Dea: Three years ago there wasn't any conversation about this. There wasn't any talk about the three-in-one bill proposed, there wasn't any talk of the tiering plan or about the NICI [National Information and Communications Initiative committee under the Executive Yuan] independent regulatory body.
Last year a tremendous number of things started occurring. Lots of progress, but it's bump-and-grind progress. Until they complete the formation of NICI, pass the "three-in-one" bill and centralize the regulation, then it's going to be bump and grind.
TT: Is Taiwan at risk of being marginalized as its neighbors switch over to digital much more quickly?
Dea: Hong Kong, Singapore, Malaysia and other places even down the line, outside of the better westernized markets in Asia, are starting to pass Taiwan where it used to be the leading cable market and the leading media market of the region.
Taichung Mayor Jason Hu (
TT: How realistic is the 2006 deadline for switching over to digital, considering the lack of consensus between the industry and the government?
Dea: Unless things change very quickly, it is totally unrealistic. It will not happen. Right now there's an election on. The city of Taipei will be a digital desert unless they change their philosophy. They need to be proactive instead of reactionary.
TT: On Tuesday, yet another government department, the Ministry of Transportation and Communications, told you to agree on a standard digital TV signal. What obstacles are there to agreeing on a standard, and is it necessary? Can different standards co-exist?

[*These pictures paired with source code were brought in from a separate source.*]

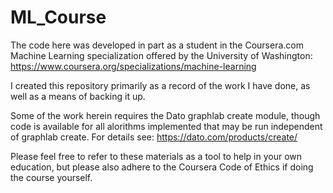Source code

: # ML_Course

The code here was developed in part as a student in the Coursera.com Machine Learning specialization offered by the University of 
Washington:
https://www.coursera.org/specializations/machine-learning

I created this repository primarily as a record of the work I have done, as well as a means of backing it up.

Some of the work herein requires the Dato graphlab create module, though code is available for all alorithms implemented that may be run
independent of graphlab create.  For details see: https://dato.com/products/create/

Please feel free to refer to these materials as a tool to help in your own education, but please also adhere to the Coursera Code of 
Ethics if doing the course yourself.
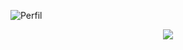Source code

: ![Perfil](https://github.com/daphnevilhar/daphnevilhar/assets/122536567/89fe8d9f-8c4c-4b9d-9586-1182fea6f725)

<div align=center>
  <a href="https://www.linkedin.com/in/daphnevilhar/"><img src="https://img.shields.io/badge/LinkedIn-0077B5?style=for-the-badge&logo=linkedin&logoColor=white"></a>
</div>
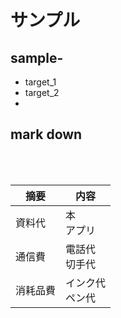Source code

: # サンプル  
 
## sample-  
- target_1
- target_2
-


## mark down 


<br>
<br>  


|摘要  |内容
|--|--
|資料代  |本<br>アプリ
|通信費  |電話代<br>切手代
|消耗品費  |インク代<br>ペン代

Dea: It is a huge issue. The standard that has been adopted [in Taiwan by our competitors] is DVB and it is a European, French-driven technology. DVB has substantial limitations. But one of the benefits that was believed to be of DVB was smart-card technology. Smart-card technology is, has been, and will be broken and pirated. ATSC is an American technology standard that does not have these issues. We feel the government's role should not be to predicate or dictate technology. Their role should be to set policy.
TT: With all the obstacles thrown in your path, why do you stay in Taiwan? Aren't other territories like Hong Kong and South Korea more exciting and lucrative?
Dea: Taiwan has a good growth trend whether it is per capita income or GDP. It has a skilled base with a high educational level. They are also very high users of the media for information and entertainment services. It's a good market. Look at the number of magazines, newspapers, television stations, radio stations, some of them doing well, some aren't, because it's somewhat oversaturated, but it is still a market with a high consumption of media.
TT: The Consumers' Foundation is concerned that new services will be expensive and full of junk channels. What is your response to criticism like that?
Dea: Look to tomorrow and not to yesterday. The basic cable television service in Taiwan was homegrown to a great extent and that's why there are 80 channels of basic service. Yes, many of them are lower-grade quality, but they are home grown. Taiwan has per capita more televisions than any other market by far. The new services are not the basic, it is not an extension of the basic. We don't want to do that.
Right now we have one additional tier. There are 24 channels of video and 24 channels of digital radio. We cannot afford to add any more channels on the basic as there is a rate cap. We offer Adventure One, the Reality Channel, The Soundtrack Channel (like MTV but movie soundtracks), Fashion TV, Arirang, ABC out of Australia, Bloomberg. We are looking at BBC and MGM for that service. Especially with the English language programming, a lot of that is niche programming. That shouldn't be forced into the basic.
TT: Are you thinking of any other tiers or packages?
Dea: Not yet, not until the regulatory environment starts to open up. I'd very much like to break that out and have a news tier, a foreign language tier, an erotica tier, a sports tier, a movie tier, and let the customer go whatever direction they want to go. And that is international standards.